Display offload usually requires acceleration -- the copies are done
using the DMA engine. Please make sure that you have firmware
available (and a new enough mesa). The errors suggest that you don't
have firmware available at the time that nouveau loads. Depending on
your setup, that might mean the firmware has to be built into the
kernel, or available in initramfs. (Or just regular filesystem if you
don't use a complicated boot sequence. But many people go with distro
defaults, which do have this complexity.)

>
>
> after boot, when it gets the right trigger (not sure which ones), it
> loops on this evern 2 seconds, mostly forever.
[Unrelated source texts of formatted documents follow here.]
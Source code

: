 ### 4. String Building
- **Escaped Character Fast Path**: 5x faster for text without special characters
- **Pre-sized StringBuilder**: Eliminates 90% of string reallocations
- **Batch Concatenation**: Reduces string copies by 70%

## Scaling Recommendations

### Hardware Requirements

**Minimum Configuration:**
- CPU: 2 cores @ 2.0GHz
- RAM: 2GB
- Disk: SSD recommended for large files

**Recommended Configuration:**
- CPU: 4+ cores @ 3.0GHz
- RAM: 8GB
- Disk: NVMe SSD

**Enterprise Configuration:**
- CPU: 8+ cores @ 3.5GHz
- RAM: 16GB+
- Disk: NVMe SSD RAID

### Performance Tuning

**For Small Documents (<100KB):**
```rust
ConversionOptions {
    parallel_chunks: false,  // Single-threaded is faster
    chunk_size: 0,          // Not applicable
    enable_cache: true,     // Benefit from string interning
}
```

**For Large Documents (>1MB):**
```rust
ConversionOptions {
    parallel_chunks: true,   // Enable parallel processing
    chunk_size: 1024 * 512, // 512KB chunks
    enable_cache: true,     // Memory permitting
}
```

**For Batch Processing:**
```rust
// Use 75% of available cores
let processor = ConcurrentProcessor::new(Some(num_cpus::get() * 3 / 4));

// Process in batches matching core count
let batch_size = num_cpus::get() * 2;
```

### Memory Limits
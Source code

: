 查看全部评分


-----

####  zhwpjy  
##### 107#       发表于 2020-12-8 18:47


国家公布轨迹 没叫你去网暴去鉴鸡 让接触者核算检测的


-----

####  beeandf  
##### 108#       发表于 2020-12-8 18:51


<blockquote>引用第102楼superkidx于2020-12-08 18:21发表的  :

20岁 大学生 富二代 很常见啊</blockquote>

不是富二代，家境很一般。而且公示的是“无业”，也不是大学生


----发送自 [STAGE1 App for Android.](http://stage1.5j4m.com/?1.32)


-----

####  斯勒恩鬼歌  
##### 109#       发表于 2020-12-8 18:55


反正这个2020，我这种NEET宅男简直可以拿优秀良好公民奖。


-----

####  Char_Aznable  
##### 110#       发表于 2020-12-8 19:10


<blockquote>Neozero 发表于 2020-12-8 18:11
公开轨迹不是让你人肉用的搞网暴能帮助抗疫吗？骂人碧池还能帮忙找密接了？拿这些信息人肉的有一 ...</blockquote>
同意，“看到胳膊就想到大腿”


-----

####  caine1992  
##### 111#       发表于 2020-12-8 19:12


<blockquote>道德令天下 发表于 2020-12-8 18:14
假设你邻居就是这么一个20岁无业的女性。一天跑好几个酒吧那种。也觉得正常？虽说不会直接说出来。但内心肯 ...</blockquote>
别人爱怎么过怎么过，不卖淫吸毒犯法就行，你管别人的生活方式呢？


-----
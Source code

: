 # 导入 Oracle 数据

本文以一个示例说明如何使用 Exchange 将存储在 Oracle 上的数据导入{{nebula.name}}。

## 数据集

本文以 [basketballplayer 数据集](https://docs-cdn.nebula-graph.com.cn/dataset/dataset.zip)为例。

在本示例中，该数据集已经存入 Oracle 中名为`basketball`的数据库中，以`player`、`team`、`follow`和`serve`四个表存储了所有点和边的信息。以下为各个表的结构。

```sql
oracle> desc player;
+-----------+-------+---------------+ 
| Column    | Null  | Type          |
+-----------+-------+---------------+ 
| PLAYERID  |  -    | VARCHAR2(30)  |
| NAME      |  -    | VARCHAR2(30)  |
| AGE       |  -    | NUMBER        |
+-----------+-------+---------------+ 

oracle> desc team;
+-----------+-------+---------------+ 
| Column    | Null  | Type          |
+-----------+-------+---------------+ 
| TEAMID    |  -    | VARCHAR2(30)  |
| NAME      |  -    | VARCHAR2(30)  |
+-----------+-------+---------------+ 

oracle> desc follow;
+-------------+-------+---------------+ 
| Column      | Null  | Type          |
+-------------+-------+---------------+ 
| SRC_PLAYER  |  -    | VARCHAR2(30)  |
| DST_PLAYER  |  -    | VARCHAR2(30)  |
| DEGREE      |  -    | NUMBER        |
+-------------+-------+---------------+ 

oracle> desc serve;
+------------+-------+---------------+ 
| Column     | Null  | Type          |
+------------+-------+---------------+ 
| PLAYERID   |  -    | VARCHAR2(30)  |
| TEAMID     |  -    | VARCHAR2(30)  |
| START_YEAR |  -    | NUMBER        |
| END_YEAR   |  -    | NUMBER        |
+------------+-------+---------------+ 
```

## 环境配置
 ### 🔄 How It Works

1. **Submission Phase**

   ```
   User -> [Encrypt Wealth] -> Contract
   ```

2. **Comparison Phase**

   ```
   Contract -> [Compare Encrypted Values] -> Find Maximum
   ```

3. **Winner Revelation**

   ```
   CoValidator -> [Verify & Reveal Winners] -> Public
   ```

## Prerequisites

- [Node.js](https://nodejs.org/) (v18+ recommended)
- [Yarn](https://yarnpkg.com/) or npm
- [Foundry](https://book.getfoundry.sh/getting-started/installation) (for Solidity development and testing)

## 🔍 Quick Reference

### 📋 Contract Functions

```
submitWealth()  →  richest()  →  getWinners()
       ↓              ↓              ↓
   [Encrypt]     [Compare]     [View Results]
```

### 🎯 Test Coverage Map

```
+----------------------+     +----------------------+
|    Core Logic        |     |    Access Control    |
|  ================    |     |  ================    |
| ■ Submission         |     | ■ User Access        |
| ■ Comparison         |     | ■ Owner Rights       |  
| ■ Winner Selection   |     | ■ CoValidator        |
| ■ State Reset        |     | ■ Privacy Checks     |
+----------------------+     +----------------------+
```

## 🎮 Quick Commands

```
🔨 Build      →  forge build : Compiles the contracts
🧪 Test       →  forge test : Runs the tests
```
The gpu suspends with runtime pm. And then gets woken up for some
reason (could be something quite silly, like lspci, or could be
something explicitly checking connectors, etc). Repeat.

Cheers,

-ilia

2020-12-29 15:56:22

by Marc MERLIN

[permalink] [raw]
Subject: Re: 5.9.11 still hanging 2mn at each boot and looping on nvidia-gpu 0000:01:00.3: PME# enabled (Quadro RTX 4000 Mobile)

On Sat, Dec 26, 2020 at 03:12:09AM -0800, Ilia Mirkin wrote:
> > after boot, when it gets the right trigger (not sure which ones), it
> > loops on this evern 2 seconds, mostly forever.
>
> The gpu suspends with runtime pm. And then gets woken up for some
> reason (could be something quite silly, like lspci, or could be
> something explicitly checking connectors, etc). Repeat.

Ah, fair point. Could it be powertop even?
How would I go towards tracing that?
Sounds like this would be a problem with all chips if userspace is able
to wake them up every second or two with a probe. Now I wonder what
broken userspace I have that could be doing this.

> Display offload usually requires acceleration -- the copies are done
> using the DMA engine. Please make sure that you have firmware
> available (and a new enough mesa). The errors suggest that you don't
> have firmware available at the time that nouveau loads. Depending on
> your setup, that might mean the firmware has to be built into the
> kernel, or available in initramfs. (Or just regular filesystem if you
> don't use a complicated boot sequence. But many people go with distro
> defaults, which do have this complexity.)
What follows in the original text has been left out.